Department of Botany and Microbiology, University of Oklahoma, Norman, Oklahoma 73019, USA.
Ecol Appl. 2011 Jul;21(5):1490-505. doi: 10.1890/09-1394.1.
Biogeochemical models have been used to evaluate long-term ecosystem responses to global change on decadal and century time scales. Recently, data assimilation has been applied to improve these models for ecological forecasting. It is not clear what the relative information contributions of model (structure and parameters) vs. data are to constraints of short- and long-term forecasting. In this study, we assimilated eight sets of 10-year data (foliage, woody, and fine root biomass, litter fall, forest floor carbon [C], microbial C, soil C, and soil respiration) collected from Duke Forest into a Terrestrial Ecosystem model (TECO). The relative information contribution was measured by Shannon information index calculated from probability density functions (PDFs) of carbon pool sizes. The null knowledge without a model or data was defined by the uniform PDF within a prior range. The relative model contribution was information content in the PDF of modeled carbon pools minus that in the uniform PDF, while the relative data contribution was the information content in the PDF of modeled carbon pools after data was assimilated minus that before data assimilation. Our results showed that the information contribution of the model to constrain carbon dynamics increased with time whereas the data contribution declined. The eight data sets contributed more than the model to constrain C dynamics in foliage and fine root pools over the 100-year forecasts. The model, however, contributed more than the data sets to constrain the litter, fast soil organic matter (SOM), and passive SOM pools. For the two major C pools, woody biomass and slow SOM, the model contributed less information in the first few decades and then more in the following decades than the data. Knowledge of relative information contributions of model vs. data is useful for model development, uncertainty analysis, future data collection, and evaluation of ecological forecasting.

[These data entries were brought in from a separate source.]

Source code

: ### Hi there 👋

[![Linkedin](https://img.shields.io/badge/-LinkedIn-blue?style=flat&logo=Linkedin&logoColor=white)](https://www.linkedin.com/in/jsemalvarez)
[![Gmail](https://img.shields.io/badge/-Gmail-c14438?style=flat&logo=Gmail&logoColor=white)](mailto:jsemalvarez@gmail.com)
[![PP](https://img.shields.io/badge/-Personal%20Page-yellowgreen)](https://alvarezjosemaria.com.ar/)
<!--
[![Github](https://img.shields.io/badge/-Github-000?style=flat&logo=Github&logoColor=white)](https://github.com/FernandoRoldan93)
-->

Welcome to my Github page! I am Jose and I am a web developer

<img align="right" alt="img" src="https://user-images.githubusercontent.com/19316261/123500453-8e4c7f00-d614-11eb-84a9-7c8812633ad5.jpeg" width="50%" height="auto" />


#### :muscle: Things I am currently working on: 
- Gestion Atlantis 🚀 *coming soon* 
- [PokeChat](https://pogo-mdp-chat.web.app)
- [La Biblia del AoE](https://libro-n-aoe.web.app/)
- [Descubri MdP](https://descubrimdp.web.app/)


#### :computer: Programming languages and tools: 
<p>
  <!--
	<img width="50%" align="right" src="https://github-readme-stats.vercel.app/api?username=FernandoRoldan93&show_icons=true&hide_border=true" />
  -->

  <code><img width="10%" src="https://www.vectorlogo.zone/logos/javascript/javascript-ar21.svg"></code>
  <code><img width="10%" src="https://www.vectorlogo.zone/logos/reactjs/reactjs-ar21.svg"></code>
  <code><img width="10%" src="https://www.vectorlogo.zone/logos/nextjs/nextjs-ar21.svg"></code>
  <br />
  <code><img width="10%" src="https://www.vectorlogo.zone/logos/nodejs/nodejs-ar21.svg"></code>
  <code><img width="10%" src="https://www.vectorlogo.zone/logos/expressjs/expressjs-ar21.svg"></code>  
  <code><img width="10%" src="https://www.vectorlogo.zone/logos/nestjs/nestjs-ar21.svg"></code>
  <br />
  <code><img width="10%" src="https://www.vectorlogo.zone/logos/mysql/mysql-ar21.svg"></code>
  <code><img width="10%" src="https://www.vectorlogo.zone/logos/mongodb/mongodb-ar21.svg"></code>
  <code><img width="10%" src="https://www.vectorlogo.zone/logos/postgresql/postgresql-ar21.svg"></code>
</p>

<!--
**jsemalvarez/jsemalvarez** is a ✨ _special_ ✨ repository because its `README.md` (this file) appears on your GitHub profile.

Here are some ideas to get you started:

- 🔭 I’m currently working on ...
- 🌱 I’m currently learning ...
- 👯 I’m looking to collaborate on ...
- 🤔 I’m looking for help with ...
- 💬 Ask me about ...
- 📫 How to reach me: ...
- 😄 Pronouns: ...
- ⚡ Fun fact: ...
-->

生物地球化学模型已被用于评估数十年和数百年时间尺度上全球变化对生态系统的长期响应。最近,数据同化已被应用于改进这些模型以进行生态预测。目前尚不清楚模型(结构和参数)与数据对短期和长期预测的约束的相对信息贡献是什么。在这项研究中,我们将来自杜克森林的 8 组 10 年数据(叶片、木质和细根生物量、凋落物、林地表层碳[C]、微生物 C、土壤 C 和土壤呼吸)同化到陆地生态系统模型(TECO)中。相对信息贡献是通过从碳库大小的概率密度函数(PDF)计算香农信息指数来衡量的。没有模型或数据的零知识是通过先验范围内的均匀 PDF 定义的。模型的相对贡献是模型化碳库 PDF 中的信息量减去均匀 PDF 中的信息量,而数据的相对贡献是同化数据后模型化碳库 PDF 中的信息量减去同化数据前的信息量。我们的结果表明,模型对约束碳动态的信息贡献随着时间的推移而增加,而数据的贡献则下降。在 100 年的预测中,这 8 个数据集对约束叶片和细根库中的 C 动态的贡献大于模型。然而,模型对约束凋落物、快速土壤有机质(SOM)和被动 SOM 库的贡献大于数据集。对于两个主要的 C 库,木质生物量和慢 SOM,模型在前几十年的信息量贡献较少,随后几十年的信息量贡献大于数据。了解模型与数据的相对信息贡献对于模型开发、不确定性分析、未来数据收集以及生态预测评估是有用的。